Australian investigators are encouraged to register and indicate their gene/pathway/cellular system areas of interest and expertise. Registration indicates an interest in collaborating with clinical teams presenting patients with rare diseases. Registrants should nominate gene or gene families/pathways that are the direct and current interest of the team and identify the experimental models they use and indicate the tissue type/organ systems of expertise.

The registry database allows the Scientific Review Panel to elect the best-matched model system team(s) to undertake the research on the candidate disease gene/variant of interest. The intention is to identify a model system team(s) that have a track record of research in the functional studies of the specific disease gene (or orthologue) and, ideally, is poised to launch functional analyses in an immediate timeframe.
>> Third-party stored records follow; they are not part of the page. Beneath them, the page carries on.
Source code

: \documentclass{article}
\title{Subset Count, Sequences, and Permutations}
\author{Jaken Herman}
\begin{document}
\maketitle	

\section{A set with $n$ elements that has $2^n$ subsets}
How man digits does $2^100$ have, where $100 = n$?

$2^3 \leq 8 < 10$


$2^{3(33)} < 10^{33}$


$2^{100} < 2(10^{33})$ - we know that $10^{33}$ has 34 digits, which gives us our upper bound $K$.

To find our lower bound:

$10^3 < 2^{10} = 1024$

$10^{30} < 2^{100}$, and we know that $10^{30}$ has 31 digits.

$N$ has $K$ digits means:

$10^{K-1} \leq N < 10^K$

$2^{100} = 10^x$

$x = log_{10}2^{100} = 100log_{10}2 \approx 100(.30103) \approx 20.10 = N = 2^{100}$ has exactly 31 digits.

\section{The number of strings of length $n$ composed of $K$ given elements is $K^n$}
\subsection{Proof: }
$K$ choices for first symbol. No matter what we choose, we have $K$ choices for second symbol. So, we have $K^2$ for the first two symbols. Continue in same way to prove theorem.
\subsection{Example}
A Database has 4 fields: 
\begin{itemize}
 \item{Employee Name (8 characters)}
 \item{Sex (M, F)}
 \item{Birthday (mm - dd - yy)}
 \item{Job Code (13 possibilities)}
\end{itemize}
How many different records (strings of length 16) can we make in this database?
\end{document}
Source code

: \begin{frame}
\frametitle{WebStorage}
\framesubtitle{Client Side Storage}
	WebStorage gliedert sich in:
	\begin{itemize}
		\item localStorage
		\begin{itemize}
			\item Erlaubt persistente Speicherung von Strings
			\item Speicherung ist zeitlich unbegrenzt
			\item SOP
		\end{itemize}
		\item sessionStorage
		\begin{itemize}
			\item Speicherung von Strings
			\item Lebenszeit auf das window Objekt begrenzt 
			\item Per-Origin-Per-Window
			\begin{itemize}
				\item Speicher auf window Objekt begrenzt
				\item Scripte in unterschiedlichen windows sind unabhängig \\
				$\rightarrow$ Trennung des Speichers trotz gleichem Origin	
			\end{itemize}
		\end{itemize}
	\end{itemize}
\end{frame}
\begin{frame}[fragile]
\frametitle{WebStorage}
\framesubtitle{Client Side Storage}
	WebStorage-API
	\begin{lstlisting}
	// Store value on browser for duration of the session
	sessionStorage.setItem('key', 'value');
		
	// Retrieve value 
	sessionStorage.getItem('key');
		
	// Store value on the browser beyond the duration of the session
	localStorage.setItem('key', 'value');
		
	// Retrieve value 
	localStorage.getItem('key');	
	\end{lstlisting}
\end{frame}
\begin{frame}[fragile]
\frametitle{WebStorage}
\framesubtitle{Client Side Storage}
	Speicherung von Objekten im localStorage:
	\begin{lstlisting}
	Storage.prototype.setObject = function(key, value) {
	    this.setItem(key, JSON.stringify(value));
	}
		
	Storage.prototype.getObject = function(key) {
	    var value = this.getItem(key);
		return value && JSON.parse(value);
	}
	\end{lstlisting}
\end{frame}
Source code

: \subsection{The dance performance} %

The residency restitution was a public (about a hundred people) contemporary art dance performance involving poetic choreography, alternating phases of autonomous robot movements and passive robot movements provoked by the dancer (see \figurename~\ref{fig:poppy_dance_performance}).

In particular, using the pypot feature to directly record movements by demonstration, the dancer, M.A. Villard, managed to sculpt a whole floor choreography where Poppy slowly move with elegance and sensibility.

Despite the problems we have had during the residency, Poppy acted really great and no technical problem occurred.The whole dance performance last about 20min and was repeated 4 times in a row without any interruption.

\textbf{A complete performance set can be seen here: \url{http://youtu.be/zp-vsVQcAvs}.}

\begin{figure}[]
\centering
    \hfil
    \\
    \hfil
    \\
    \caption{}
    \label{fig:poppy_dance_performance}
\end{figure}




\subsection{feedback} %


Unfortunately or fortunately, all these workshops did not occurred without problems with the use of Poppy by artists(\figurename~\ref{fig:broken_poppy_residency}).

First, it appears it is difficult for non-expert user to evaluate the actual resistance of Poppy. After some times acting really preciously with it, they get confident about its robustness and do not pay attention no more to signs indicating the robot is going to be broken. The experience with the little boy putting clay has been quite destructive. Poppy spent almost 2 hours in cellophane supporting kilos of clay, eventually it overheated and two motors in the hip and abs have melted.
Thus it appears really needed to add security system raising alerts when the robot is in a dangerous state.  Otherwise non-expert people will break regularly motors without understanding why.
The registrant(s) will be invited to form a connection with the clinical team and, when appropriate, apply for funding support of the collaborative research by the Network Catalyst Grant or other leveraged resources.

If you are a researcher and wish to register please visit the Australian Functional Genomics Registry website at: Go to Registry

The Network and Objectives

The Network will mobilise the entire Australian biomedical community of clinicians and scientists to communicate, integrate their resources, and work collaboratively to gain insights into the clinical and functional attributes of rare disease genes and cancer genes. Through the database capturing the resources and expertise existing in the Australian research community, connections will be fostered between teams with matching research interest to deliver a better understanding of the genetic and cellular disease mechanisms, develop prevention guidelines and diagnostic tests, and investigate potential therapies. The goal of the Australian Functional Genomics Network is to improve the lives of patients and their families through the coordination of functional genomics research in Australia.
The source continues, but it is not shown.